(ASSIGNED TASK):
Leaving the pictures aside, repeat the entries exactly.

(PROVIDED RECORDS):

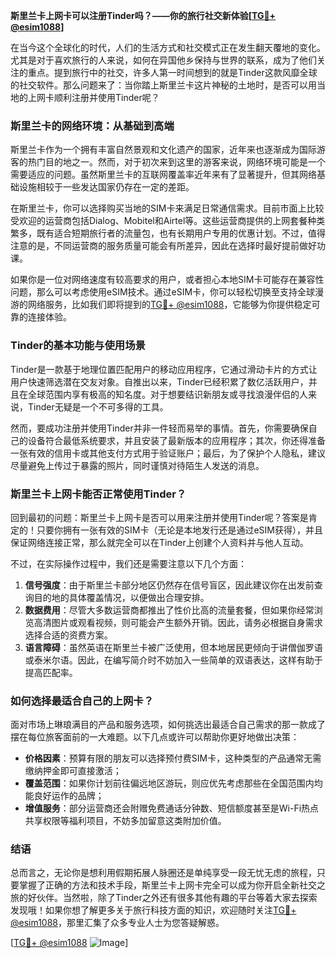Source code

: **斯里兰卡上网卡可以注册Tinder吗？——你的旅行社交新体验[[TG💪+ @esim1088](https://t.me/s/esim1088)]**

在当今这个全球化的时代，人们的生活方式和社交模式正在发生翻天覆地的变化。尤其是对于喜欢旅行的人来说，如何在异国他乡保持与世界的联系，成为了他们关注的重点。提到旅行中的社交，许多人第一时间想到的就是Tinder这款风靡全球的社交软件。那么问题来了：当你踏上斯里兰卡这片神秘的土地时，是否可以用当地的上网卡顺利注册并使用Tinder呢？

### 斯里兰卡的网络环境：从基础到高端

斯里兰卡作为一个拥有丰富自然景观和文化遗产的国家，近年来也逐渐成为国际游客的热门目的地之一。然而，对于初次来到这里的游客来说，网络环境可能是一个需要适应的问题。虽然斯里兰卡的互联网覆盖率近年来有了显著提升，但其网络基础设施相较于一些发达国家仍存在一定的差距。

在斯里兰卡，你可以选择购买当地的SIM卡来满足日常通信需求。目前市面上比较受欢迎的运营商包括Dialog、Mobitel和Airtel等。这些运营商提供的上网套餐种类繁多，既有适合短期旅行者的流量包，也有长期用户专用的优惠计划。不过，值得注意的是，不同运营商的服务质量可能会有所差异，因此在选择时最好提前做好功课。

如果你是一位对网络速度有较高要求的用户，或者担心本地SIM卡可能存在兼容性问题，那么可以考虑使用eSIM技术。通过eSIM卡，你可以轻松切换至支持全球漫游的网络服务，比如我们即将提到的[TG💪+ @esim1088](https://t.me/s/esim1088)，它能够为你提供稳定可靠的连接体验。

### Tinder的基本功能与使用场景

Tinder是一款基于地理位置匹配用户的移动应用程序，它通过滑动卡片的方式让用户快速筛选潜在交友对象。自推出以来，Tinder已经积累了数亿活跃用户，并且在全球范围内享有极高的知名度。对于想要结识新朋友或寻找浪漫伴侣的人来说，Tinder无疑是一个不可多得的工具。

然而，要成功注册并使用Tinder并非一件轻而易举的事情。首先，你需要确保自己的设备符合最低系统要求，并且安装了最新版本的应用程序；其次，你还得准备一张有效的信用卡或其他支付方式用于验证账户；最后，为了保护个人隐私，建议尽量避免上传过于暴露的照片，同时谨慎对待陌生人发送的消息。

### 斯里兰卡上网卡能否正常使用Tinder？

回到最初的问题：斯里兰卡上网卡是否可以用来注册并使用Tinder呢？答案是肯定的！只要你拥有一张有效的SIM卡（无论是本地发行还是通过eSIM获得），并且保证网络连接正常，那么就完全可以在Tinder上创建个人资料并与他人互动。

不过，在实际操作过程中，我们还是需要注意以下几个方面：

1. **信号强度**：由于斯里兰卡部分地区仍然存在信号盲区，因此建议你在出发前查询目的地的具体覆盖情况，以便做出合理安排。
2. **数据费用**：尽管大多数运营商都推出了性价比高的流量套餐，但如果你经常浏览高清图片或观看视频，则可能会产生额外开销。因此，请务必根据自身需求选择合适的资费方案。
3. **语言障碍**：虽然英语在斯里兰卡被广泛使用，但本地居民更倾向于讲僧伽罗语或泰米尔语。因此，在编写简介时不妨加入一些简单的双语表达，这样有助于提高匹配率。

### 如何选择最适合自己的上网卡？

面对市场上琳琅满目的产品和服务选项，如何挑选出最适合自己需求的那一款成了摆在每位旅客面前的一大难题。以下几点或许可以帮助你更好地做出决策：

- **价格因素**：预算有限的朋友可以选择预付费SIM卡，这种类型的产品通常无需缴纳押金即可直接激活；
- **覆盖范围**：如果你计划前往偏远地区游玩，则应优先考虑那些在全国范围内均能良好运作的品牌；
- **增值服务**：部分运营商还会附赠免费通话分钟数、短信额度甚至是Wi-Fi热点共享权限等福利项目，不妨多加留意这类附加价值。

### 结语

总而言之，无论你是想利用假期拓展人脉圈还是单纯享受一段无忧无虑的旅程，只要掌握了正确的方法和技术手段，斯里兰卡上网卡完全可以成为你开启全新社交之旅的好伙伴。当然啦，除了Tinder之外还有很多其他有趣的平台等着大家去探索发现哦！如果你想了解更多关于旅行科技方面的知识，欢迎随时关注[TG💪+ @esim1088](https://t.me/s/esim1088)，那里汇集了众多专业人士为您答疑解惑。

[[TG💪+ @esim1088](https://t.me/s/esim1088) ![Image](https://i.postimg.cc/4NQfJmqS/Snipaste-2025-05-13-00-14-12.png)]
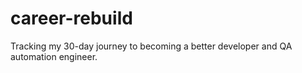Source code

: # career-rebuild
Tracking my 30-day journey to becoming a better developer and QA automation engineer.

(ANSWER):
Source code

: **斯里兰卡上网卡可以注册Tinder吗？——你的旅行社交新体验[[TG💪+ @esim1088](https://t.me/s/esim1088)]**

在当今这个全球化的时代，人们的生活方式和社交模式正在发生翻天覆地的变化。尤其是对于喜欢旅行的人来说，如何在异国他乡保持与世界的联系，成为了他们关注的重点。提到旅行中的社交，许多人第一时间想到的就是Tinder这款风靡全球的社交软件。那么问题来了：当你踏上斯里兰卡这片神秘的土地时，是否可以用当地的上网卡顺利注册并使用Tinder呢？

### 斯里兰卡的网络环境：从基础到高端

斯里兰卡作为一个拥有丰富自然景观和文化遗产的国家，近年来也逐渐成为国际游客的热门目的地之一。然而，对于初次来到这里的游客来说，网络环境可能是一个需要适应的问题。虽然斯里兰卡的互联网覆盖率近年来有了显著提升，但其网络基础设施相较于一些发达国家仍存在一定的差距。

在斯里兰卡，你可以选择购买当地的SIM卡来满足日常通信需求。目前市面上比较受欢迎的运营商包括Dialog、Mobitel和Airtel等。这些运营商提供的上网套餐种类繁多，既有适合短期旅行者的流量包，也有长期用户专用的优惠计划。不过，值得注意的是，不同运营商的服务质量可能会有所差异，因此在选择时最好提前做好功课。

如果你是一位对网络速度有较高要求的用户，或者担心本地SIM卡可能存在兼容性问题，那么可以考虑使用eSIM技术。通过eSIM卡，你可以轻松切换至支持全球漫游的网络服务，比如我们即将提到的[TG💪+ @esim1088](https://t.me/s/esim1088)，它能够为你提供稳定可靠的连接体验。

### Tinder的基本功能与使用场景

Tinder是一款基于地理位置匹配用户的移动应用程序，它通过滑动卡片的方式让用户快速筛选潜在交友对象。自推出以来，Tinder已经积累了数亿活跃用户，并且在全球范围内享有极高的知名度。对于想要结识新朋友或寻找浪漫伴侣的人来说，Tinder无疑是一个不可多得的工具。

然而，要成功注册并使用Tinder并非一件轻而易举的事情。首先，你需要确保自己的设备符合最低系统要求，并且安装了最新版本的应用程序；其次，你还得准备一张有效的信用卡或其他支付方式用于验证账户；最后，为了保护个人隐私，建议尽量避免上传过于暴露的照片，同时谨慎对待陌生人发送的消息。

### 斯里兰卡上网卡能否正常使用Tinder？

回到最初的问题：斯里兰卡上网卡是否可以用来注册并使用Tinder呢？答案是肯定的！只要你拥有一张有效的SIM卡（无论是本地发行还是通过eSIM获得），并且保证网络连接正常，那么就完全可以在Tinder上创建个人资料并与他人互动。

不过，在实际操作过程中，我们还是需要注意以下几个方面：

1. **信号强度**：由于斯里兰卡部分地区仍然存在信号盲区，因此建议你在出发前查询目的地的具体覆盖情况，以便做出合理安排。
2. **数据费用**：尽管大多数运营商都推出了性价比高的流量套餐，但如果你经常浏览高清图片或观看视频，则可能会产生额外开销。因此，请务必根据自身需求选择合适的资费方案。
3. **语言障碍**：虽然英语在斯里兰卡被广泛使用，但本地居民更倾向于讲僧伽罗语或泰米尔语。因此，在编写简介时不妨加入一些简单的双语表达，这样有助于提高匹配率。

### 如何选择最适合自己的上网卡？

面对市场上琳琅满目的产品和服务选项，如何挑选出最适合自己需求的那一款成了摆在每位旅客面前的一大难题。以下几点或许可以帮助你更好地做出决策：

- **价格因素**：预算有限的朋友可以选择预付费SIM卡，这种类型的产品通常无需缴纳押金即可直接激活；
- **覆盖范围**：如果你计划前往偏远地区游玩，则应优先考虑那些在全国范围内均能良好运作的品牌；
- **增值服务**：部分运营商还会附赠免费通话分钟数、短信额度甚至是Wi-Fi热点共享权限等福利项目，不妨多加留意这类附加价值。

### 结语

总而言之，无论你是想利用假期拓展人脉圈还是单纯享受一段无忧无虑的旅程，只要掌握了正确的方法和技术手段，斯里兰卡上网卡完全可以成为你开启全新社交之旅的好伙伴。当然啦，除了Tinder之外还有很多其他有趣的平台等着大家去探索发现哦！如果你想了解更多关于旅行科技方面的知识，欢迎随时关注[TG💪+ @esim1088](https://t.me/s/esim1088)，那里汇集了众多专业人士为您答疑解惑。

[[TG💪+ @esim1088](https://t.me/s/esim1088) ![Image](https://i.postimg.cc/4NQfJmqS/Snipaste-2025-05-13-00-14-12.png)]
Source code

: # career-rebuild
Tracking my 30-day journey to becoming a better developer and QA automation engineer.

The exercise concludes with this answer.